**What the exercise asks:**
Return exactly the span of lines in the following data that opens with the line containing "Amendments to the" and closes with the line containing "as probe ships". Include nothing else.

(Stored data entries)
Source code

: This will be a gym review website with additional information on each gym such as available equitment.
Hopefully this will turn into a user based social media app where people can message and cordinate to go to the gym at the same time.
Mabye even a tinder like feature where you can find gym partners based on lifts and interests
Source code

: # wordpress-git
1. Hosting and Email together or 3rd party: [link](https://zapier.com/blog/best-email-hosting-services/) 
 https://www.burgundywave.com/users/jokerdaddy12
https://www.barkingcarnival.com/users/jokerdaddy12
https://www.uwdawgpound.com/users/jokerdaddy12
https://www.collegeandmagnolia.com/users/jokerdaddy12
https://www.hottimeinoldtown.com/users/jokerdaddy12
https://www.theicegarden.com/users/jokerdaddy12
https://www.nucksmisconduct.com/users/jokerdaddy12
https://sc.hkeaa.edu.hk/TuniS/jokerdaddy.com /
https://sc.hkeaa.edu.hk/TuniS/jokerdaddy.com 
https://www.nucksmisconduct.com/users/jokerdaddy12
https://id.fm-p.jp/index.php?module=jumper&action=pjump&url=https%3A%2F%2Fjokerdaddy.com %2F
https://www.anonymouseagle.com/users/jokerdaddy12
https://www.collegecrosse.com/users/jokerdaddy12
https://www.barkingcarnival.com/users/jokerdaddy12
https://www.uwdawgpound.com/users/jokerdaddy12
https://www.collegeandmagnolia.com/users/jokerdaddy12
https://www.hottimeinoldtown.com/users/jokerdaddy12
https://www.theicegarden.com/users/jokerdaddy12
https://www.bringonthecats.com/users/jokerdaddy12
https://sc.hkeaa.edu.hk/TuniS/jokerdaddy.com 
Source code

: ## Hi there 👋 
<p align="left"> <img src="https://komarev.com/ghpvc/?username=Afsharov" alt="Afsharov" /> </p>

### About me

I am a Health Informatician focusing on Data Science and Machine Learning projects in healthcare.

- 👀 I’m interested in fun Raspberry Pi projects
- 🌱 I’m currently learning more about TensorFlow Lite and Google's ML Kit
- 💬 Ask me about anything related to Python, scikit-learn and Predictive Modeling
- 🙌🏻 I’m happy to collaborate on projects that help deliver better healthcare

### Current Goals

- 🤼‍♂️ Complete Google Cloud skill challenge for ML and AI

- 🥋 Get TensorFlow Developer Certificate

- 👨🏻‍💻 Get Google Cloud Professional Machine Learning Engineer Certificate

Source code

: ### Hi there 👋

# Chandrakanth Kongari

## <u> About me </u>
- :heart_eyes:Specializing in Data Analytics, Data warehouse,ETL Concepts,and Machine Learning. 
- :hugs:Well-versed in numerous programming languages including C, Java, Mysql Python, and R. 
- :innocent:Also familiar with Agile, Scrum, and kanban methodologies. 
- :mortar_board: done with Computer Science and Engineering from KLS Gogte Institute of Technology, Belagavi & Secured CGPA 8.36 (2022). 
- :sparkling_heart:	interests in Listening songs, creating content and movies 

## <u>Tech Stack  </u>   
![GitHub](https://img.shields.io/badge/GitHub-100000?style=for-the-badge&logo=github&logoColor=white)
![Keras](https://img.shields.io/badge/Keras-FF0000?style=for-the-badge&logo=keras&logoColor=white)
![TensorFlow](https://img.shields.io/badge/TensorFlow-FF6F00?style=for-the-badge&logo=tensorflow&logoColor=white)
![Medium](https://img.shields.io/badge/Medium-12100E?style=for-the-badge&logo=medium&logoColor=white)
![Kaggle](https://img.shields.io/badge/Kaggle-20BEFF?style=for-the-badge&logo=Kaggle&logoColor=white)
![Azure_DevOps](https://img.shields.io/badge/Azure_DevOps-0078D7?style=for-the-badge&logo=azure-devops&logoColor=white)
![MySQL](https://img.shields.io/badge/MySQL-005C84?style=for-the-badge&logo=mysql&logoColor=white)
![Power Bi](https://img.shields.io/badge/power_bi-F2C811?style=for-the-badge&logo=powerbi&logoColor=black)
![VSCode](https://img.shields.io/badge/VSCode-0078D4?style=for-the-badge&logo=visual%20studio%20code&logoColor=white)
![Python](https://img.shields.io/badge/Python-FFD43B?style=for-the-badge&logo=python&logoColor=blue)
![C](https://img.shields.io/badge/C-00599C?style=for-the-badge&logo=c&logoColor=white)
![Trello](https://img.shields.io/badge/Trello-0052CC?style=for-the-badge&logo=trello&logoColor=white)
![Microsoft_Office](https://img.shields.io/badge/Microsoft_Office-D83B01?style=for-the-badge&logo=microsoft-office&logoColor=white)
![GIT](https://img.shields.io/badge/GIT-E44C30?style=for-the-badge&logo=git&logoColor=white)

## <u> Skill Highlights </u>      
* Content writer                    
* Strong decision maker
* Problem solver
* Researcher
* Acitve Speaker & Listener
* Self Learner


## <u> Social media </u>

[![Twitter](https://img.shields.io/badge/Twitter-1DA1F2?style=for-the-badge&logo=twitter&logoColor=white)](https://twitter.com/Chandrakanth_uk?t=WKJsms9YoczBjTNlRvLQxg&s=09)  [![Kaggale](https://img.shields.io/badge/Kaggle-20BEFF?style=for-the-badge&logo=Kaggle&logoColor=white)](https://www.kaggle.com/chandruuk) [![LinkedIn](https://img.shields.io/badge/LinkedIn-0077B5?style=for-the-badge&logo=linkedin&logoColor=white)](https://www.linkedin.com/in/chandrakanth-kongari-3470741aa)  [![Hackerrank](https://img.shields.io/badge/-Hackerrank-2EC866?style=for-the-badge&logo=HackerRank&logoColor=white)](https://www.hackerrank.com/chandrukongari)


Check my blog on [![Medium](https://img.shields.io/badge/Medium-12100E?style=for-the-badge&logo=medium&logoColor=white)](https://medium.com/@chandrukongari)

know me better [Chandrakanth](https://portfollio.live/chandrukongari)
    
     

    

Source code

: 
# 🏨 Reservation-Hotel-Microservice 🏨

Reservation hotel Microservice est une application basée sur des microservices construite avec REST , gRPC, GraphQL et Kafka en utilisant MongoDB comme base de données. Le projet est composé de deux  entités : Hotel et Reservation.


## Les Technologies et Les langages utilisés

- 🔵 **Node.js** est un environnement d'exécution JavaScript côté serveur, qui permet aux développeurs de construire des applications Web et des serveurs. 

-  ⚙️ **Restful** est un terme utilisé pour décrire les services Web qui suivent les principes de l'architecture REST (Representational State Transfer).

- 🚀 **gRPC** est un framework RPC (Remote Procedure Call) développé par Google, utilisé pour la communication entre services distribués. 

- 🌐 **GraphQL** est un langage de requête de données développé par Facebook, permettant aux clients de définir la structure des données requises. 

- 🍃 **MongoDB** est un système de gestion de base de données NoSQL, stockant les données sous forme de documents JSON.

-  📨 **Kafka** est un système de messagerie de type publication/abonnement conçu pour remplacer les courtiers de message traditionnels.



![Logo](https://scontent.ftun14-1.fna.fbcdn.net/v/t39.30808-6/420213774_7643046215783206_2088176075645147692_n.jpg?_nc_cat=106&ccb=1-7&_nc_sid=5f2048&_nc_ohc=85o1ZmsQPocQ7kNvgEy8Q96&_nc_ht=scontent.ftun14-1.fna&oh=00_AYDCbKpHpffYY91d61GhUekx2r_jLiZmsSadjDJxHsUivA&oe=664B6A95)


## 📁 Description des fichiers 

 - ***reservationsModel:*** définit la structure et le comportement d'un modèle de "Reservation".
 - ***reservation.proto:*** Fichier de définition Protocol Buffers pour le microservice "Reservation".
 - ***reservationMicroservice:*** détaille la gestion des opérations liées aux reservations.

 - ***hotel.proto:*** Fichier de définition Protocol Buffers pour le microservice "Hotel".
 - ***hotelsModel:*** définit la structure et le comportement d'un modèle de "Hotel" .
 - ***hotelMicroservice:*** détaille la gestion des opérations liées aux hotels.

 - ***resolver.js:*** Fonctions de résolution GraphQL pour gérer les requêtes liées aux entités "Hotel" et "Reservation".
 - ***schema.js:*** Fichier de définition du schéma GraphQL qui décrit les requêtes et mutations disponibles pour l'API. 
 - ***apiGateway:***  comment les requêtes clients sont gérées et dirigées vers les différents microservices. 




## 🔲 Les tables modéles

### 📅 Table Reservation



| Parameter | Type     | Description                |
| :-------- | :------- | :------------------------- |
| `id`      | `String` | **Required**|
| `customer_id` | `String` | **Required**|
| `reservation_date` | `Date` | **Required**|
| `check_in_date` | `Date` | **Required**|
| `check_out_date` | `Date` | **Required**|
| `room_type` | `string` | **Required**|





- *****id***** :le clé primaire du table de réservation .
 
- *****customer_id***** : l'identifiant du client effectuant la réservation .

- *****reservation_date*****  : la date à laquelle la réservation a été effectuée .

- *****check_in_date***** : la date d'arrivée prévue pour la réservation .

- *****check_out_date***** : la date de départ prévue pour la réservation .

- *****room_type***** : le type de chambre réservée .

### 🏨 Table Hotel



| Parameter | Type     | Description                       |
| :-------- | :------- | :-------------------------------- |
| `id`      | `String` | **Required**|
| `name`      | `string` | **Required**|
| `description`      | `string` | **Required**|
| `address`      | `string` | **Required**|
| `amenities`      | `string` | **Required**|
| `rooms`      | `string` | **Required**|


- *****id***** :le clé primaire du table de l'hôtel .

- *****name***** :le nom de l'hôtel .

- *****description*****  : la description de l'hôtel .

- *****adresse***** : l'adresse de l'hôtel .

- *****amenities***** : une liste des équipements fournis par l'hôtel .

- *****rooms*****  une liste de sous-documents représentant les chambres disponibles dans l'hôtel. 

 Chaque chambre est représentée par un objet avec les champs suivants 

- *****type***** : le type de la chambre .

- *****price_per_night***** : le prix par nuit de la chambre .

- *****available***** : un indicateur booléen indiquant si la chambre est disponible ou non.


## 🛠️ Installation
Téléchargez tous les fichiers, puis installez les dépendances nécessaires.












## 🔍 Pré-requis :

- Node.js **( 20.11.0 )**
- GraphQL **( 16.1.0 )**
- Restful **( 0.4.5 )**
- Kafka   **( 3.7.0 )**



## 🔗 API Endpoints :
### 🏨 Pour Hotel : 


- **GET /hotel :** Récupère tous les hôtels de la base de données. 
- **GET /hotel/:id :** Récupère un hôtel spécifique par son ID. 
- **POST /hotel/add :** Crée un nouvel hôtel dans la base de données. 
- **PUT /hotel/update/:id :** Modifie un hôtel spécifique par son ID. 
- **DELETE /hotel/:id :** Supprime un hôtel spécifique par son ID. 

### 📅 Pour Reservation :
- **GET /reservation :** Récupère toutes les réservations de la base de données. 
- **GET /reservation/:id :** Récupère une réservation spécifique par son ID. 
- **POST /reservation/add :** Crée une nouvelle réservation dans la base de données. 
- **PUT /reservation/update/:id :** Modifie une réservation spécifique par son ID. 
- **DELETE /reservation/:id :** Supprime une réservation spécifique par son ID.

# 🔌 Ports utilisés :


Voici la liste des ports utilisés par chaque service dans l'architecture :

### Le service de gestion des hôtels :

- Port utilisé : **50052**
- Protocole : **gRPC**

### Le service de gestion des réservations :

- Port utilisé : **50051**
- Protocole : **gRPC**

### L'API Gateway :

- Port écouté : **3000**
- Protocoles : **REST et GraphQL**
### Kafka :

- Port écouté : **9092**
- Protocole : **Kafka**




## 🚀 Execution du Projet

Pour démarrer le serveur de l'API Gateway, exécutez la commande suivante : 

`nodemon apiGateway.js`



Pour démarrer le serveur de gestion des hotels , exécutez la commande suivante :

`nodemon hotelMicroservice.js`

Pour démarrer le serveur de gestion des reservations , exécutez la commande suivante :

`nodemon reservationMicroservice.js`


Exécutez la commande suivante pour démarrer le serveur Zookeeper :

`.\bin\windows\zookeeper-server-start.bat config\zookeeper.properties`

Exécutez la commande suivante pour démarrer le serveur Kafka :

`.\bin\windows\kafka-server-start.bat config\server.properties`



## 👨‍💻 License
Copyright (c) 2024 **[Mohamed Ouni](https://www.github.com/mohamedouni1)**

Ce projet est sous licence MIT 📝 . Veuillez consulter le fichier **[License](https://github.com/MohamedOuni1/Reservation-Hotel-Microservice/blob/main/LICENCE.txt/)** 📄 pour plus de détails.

* * *

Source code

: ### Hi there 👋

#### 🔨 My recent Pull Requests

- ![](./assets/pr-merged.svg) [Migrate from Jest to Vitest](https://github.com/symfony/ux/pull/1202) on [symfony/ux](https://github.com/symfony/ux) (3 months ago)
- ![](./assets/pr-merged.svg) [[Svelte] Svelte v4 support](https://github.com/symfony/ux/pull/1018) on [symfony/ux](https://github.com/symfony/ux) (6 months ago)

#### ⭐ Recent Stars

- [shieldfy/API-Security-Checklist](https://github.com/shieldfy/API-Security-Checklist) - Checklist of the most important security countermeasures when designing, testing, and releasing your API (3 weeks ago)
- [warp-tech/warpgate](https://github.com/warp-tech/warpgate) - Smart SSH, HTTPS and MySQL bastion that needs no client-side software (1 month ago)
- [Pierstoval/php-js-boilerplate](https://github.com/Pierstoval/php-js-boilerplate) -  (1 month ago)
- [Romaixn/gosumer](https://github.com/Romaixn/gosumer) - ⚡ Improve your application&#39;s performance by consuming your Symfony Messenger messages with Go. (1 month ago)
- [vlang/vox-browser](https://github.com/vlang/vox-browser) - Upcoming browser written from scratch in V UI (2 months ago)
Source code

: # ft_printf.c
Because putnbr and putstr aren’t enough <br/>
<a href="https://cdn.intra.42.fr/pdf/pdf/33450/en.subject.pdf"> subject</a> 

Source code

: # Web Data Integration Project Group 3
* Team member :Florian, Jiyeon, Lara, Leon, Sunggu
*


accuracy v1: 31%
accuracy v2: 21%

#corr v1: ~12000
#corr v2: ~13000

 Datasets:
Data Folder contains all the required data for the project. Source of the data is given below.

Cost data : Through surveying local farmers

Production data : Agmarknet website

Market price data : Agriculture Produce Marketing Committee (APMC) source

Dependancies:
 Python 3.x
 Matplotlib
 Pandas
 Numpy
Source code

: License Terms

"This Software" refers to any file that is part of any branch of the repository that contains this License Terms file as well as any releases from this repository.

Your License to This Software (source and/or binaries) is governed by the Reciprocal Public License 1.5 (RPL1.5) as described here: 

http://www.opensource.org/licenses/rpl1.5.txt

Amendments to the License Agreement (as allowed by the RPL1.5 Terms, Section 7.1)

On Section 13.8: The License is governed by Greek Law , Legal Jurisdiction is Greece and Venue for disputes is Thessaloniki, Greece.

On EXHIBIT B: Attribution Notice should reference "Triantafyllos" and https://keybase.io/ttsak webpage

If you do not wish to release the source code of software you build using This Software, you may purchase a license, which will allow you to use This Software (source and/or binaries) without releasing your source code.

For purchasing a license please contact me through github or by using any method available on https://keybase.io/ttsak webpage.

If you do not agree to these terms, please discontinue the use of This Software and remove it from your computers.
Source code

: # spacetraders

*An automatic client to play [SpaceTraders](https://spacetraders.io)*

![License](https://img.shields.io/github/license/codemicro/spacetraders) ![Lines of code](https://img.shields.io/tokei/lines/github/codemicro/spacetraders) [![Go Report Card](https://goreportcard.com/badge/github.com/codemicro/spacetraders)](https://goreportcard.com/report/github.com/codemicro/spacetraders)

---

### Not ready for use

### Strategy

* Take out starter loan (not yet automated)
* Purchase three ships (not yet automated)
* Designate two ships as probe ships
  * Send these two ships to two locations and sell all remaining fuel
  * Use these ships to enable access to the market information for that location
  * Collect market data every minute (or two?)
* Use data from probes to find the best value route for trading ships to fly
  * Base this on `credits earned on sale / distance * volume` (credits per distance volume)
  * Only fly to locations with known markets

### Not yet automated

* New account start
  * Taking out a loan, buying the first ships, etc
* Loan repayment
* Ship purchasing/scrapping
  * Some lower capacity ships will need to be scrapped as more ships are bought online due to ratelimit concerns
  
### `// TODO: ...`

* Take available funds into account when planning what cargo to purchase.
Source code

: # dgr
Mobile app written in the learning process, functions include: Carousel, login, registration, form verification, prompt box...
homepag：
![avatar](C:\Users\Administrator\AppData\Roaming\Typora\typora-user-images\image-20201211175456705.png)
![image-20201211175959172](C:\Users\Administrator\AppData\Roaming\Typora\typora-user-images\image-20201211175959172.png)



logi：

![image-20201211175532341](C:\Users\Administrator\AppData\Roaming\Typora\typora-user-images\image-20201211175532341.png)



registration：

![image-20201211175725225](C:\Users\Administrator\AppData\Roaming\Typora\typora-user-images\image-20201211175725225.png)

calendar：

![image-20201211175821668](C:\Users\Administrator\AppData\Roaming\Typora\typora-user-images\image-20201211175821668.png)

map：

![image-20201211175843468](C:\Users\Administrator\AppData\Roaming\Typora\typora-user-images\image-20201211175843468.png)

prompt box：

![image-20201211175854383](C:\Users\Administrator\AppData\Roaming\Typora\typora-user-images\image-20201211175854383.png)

**Exercise result:**
Amendments to the License Agreement (as allowed by the RPL1.5 Terms, Section 7.1)

On Section 13.8: The License is governed by Greek Law , Legal Jurisdiction is Greece and Venue for disputes is Thessaloniki, Greece.

On EXHIBIT B: Attribution Notice should reference "Triantafyllos" and https://keybase.io/ttsak webpage

If you do not wish to release the source code of software you build using This Software, you may purchase a license, which will allow you to use This Software (source and/or binaries) without releasing your source code.

For purchasing a license please contact me through github or by using any method available on https://keybase.io/ttsak webpage.

If you do not agree to these terms, please discontinue the use of This Software and remove it from your computers.
Source code

: # spacetraders

*An automatic client to play [SpaceTraders](https://spacetraders.io)*

![License](https://img.shields.io/github/license/codemicro/spacetraders) ![Lines of code](https://img.shields.io/tokei/lines/github/codemicro/spacetraders) [![Go Report Card](https://goreportcard.com/badge/github.com/codemicro/spacetraders)](https://goreportcard.com/report/github.com/codemicro/spacetraders)

---

### Not ready for use

### Strategy

* Take out starter loan (not yet automated)
* Purchase three ships (not yet automated)
* Designate two ships as probe ships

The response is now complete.